------ DATASET EXTRACT ------

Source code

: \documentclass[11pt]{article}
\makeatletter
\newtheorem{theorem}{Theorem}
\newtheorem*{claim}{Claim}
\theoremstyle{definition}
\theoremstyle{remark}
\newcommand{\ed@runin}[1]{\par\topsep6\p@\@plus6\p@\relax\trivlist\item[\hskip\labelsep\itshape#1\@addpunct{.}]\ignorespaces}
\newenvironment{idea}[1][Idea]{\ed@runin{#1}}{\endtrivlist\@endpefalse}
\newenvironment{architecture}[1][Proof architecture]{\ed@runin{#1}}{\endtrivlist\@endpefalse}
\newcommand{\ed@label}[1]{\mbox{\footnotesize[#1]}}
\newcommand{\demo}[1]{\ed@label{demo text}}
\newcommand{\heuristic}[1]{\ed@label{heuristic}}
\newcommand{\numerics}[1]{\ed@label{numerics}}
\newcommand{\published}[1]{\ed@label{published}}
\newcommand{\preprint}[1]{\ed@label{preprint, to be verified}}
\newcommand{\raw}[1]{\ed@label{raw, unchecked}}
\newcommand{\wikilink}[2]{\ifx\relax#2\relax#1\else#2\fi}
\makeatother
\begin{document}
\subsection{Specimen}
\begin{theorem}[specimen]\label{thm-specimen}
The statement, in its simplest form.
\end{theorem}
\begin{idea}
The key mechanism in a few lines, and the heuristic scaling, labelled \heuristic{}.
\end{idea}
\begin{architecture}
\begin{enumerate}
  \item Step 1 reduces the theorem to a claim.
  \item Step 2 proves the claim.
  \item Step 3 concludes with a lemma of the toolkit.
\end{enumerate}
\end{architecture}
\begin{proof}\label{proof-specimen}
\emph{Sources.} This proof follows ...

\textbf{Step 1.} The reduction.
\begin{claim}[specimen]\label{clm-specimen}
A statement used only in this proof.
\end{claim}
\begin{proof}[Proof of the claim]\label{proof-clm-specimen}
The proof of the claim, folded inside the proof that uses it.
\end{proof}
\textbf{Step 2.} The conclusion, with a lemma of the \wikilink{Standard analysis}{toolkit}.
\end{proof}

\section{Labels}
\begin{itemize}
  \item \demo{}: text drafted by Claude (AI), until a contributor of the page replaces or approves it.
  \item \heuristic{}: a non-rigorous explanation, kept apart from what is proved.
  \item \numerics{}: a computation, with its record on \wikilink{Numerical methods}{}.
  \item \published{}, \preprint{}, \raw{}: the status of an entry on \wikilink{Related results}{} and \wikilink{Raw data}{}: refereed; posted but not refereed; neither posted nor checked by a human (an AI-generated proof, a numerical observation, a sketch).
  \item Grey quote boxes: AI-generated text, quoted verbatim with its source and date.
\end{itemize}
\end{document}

------

- **YOUR INSTRUCTIONS**: Identify each line in the records above that contains the word "Step", and copy it out in full.

- **TASK ANSWER**:
  \item Step 1 reduces the theorem to a claim.
  \item Step 2 proves the claim.
  \item Step 3 concludes with a lemma of the toolkit.
\textbf{Step 1.} The reduction.
\textbf{Step 2.} The conclusion, with a lemma of the \wikilink{Standard analysis}{toolkit}.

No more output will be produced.